** PROBLEM **
Only one span of the listing below should come back. It runs from the line with "National University, Republic" through the line with "MS in Civil", and each of its lines must be reproduced exactly.

** EXTRACTED INFORMATION **
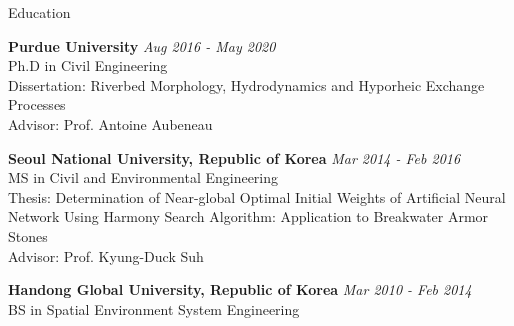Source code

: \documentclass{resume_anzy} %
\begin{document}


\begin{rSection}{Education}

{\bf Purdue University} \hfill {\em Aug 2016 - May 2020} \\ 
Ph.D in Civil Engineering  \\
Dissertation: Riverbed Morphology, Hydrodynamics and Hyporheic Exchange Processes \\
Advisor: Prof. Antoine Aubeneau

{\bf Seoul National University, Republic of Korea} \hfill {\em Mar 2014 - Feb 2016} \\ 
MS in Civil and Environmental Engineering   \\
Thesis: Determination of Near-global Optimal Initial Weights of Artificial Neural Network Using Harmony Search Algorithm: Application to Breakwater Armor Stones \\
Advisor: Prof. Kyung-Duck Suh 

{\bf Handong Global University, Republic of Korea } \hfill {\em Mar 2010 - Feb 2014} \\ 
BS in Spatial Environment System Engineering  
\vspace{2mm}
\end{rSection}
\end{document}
...
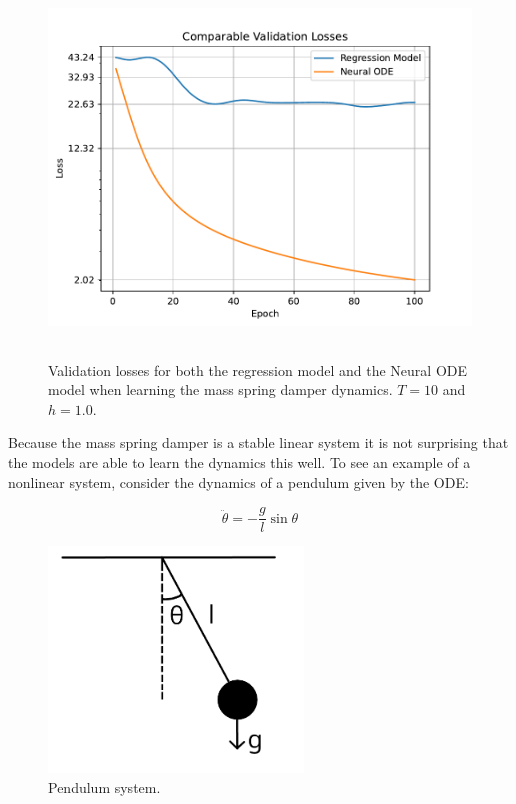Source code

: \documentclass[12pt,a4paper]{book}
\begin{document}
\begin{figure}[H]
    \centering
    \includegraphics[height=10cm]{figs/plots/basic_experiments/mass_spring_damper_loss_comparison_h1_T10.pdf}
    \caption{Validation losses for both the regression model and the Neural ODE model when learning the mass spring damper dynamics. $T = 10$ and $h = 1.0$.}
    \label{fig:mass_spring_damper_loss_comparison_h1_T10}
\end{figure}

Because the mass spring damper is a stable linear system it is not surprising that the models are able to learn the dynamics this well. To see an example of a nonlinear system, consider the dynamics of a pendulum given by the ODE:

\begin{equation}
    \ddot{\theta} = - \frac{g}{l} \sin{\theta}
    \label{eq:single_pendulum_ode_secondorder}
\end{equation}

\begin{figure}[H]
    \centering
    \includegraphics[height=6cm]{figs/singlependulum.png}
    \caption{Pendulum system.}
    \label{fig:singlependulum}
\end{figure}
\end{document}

** EXERCISE OUTPUT **
{\bf Seoul National University, Republic of Korea} \hfill {\em Mar 2014 - Feb 2016} \\ 
MS in Civil and Environmental Engineering   \\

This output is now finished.